Donor plasmids construction
We designed two donor plasmids, white-donor and kh-donor based on the sgRNAs (W1-sgRNA and Kh-sgRNA) that target the white and kynurenine hydroxylasec (kh) gene, respectively.Donor plasmids were constructed using standard molecular biology techniques based on Gibson assembly (70). The plasmids contained the following elements: (1) a 3xP3-DsRed fragment, which was amplified from vector pBac-3xP3-dsRed using primers AE039 and AE040 and expresses the dsRed dominant fluorescence marker visible in larvae photoreceptors as well as adult eyes, (2) DNA fragments ~ 1 kb in length each that are homologous to the Ae. aegypti white and kh locus immediately adjacent to the 5’ and 3’ ends of the W1-sgRNA and Kh-sgRNA target cutting site, amplified from Ae. aegypti genome DNA with primer pairs of AE041 and AE042, AE043 and AE044, AE045 and AE046, AE047 and AE048, respectively.
CRISPR mediated microinjections
Embryonic collection and CRISPR microinjections were performed following previously established procedures (30, 75).
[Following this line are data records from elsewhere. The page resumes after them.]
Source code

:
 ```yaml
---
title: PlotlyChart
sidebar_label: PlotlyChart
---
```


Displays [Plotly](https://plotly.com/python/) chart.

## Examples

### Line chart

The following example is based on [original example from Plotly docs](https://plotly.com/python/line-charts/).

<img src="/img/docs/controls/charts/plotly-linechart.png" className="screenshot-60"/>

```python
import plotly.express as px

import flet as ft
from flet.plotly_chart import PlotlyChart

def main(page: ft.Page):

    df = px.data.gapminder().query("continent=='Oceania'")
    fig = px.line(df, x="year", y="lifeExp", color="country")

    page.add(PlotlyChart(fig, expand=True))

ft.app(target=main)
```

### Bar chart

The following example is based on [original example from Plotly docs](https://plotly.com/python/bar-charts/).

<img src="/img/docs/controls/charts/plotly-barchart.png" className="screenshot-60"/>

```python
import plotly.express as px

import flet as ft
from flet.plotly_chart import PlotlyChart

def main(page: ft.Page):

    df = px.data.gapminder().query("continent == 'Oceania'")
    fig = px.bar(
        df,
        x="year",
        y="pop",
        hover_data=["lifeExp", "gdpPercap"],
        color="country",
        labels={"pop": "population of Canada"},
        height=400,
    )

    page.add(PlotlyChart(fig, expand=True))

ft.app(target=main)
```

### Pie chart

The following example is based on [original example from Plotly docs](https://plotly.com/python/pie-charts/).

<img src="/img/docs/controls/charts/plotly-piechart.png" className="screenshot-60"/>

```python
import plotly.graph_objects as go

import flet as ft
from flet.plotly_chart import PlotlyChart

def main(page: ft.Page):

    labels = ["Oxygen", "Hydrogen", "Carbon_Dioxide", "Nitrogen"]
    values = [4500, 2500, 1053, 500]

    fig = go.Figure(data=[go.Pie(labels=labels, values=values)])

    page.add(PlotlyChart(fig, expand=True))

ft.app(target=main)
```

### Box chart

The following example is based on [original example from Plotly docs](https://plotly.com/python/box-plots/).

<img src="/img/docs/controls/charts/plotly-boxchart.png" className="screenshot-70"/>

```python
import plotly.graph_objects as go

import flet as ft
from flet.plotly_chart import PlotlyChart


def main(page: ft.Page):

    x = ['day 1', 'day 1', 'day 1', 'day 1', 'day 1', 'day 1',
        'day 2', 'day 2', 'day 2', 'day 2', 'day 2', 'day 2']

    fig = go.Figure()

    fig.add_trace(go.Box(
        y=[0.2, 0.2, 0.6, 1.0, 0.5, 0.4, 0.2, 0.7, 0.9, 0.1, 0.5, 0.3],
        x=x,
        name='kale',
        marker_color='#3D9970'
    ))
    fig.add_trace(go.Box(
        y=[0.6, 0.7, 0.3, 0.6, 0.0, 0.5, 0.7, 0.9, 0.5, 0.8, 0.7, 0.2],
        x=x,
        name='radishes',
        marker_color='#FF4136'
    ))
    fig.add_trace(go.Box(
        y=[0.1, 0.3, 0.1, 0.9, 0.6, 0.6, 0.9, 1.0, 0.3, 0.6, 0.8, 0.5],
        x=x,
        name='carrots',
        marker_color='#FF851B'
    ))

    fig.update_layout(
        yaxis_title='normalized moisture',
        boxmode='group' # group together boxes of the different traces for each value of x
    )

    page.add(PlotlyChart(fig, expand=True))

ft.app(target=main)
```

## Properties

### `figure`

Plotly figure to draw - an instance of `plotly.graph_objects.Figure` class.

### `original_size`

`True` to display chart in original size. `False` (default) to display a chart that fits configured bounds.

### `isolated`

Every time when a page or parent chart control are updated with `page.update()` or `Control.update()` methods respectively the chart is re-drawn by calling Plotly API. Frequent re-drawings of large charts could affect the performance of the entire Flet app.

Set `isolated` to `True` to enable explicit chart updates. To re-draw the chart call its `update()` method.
The concentration of components used in the study was as follows; Cas9 protein at 300 ng/ul, sgRNA at 100 ng/ul, and donor plasmid at 100 ng/ul. To identify mutants, injected G0s and G1s were visualized at the life stages of larva, pupae, and adult carefully under a dissecting microscope (Olympus, SZ51). The heritable mutation rates were calculated as the number of mutant G1s out of the number of all G1 progeny crossed with respective mutant stocks. To molecularly characterize the induced mutations, genomic DNA was extracted from an individual mosquito with the DNeasy blood & tissue kit (QIAGEN) following the manufacturer's protocol. Target loci were amplified by PCR, PCR products were gel purified and were either sent directly for Sanger sequencing or cloned (TOPO-TA, Invitrogen). In the latter case, single colonies were selected and plasmids were extracted (Zyppy™ plasmid miniprep kit) and sequenced. Mutated alleles were identified by comparison with the wild-type sequence. Primers used for PCR and sequencing are listed in supplementary table 1. All photographs were obtained using fluorescent stereo microscope (Leica M165FC) and confocal microscope (Leica SP5).
Author Contribution(s)
M.L. and O.S.A developed the protocol and designed experiments. M.L., M.B, T.Y. performed all experiments. M.L., M.B., B.J.W., and O.S.A contributed to the writing of the manuscript. All authors analyzed the data and approved final manuscript.
Acknowledgements
This work was supported by a private donation from www.MaxMind.com to O.S.A., US National Institutes of Health (NIH) K22 grant to O.S.A. (5K22AI113060), a NIH R21 grant (1R21AI123937) to OSA, a NIH R21 grant (1R21AI115271) to B.J.W., and a DARPA Safe Genes Program Grant (HR0011-17-2-0047) to O.S.A. We are thankful to Robert Harrell for providing the pBac-3xP3-dsRed and phsp-Pbac plasmids, and Kate M. O’Connor-Giles for providing the p3xP3-EGFP/vasa-3xFLAG-NLS-Cas9-NLS plasmid and sequence, and to Anthony A. James for reading over the manuscript and providing insightful comments and edits.
Disclosure
The authors declare no competing financial interests.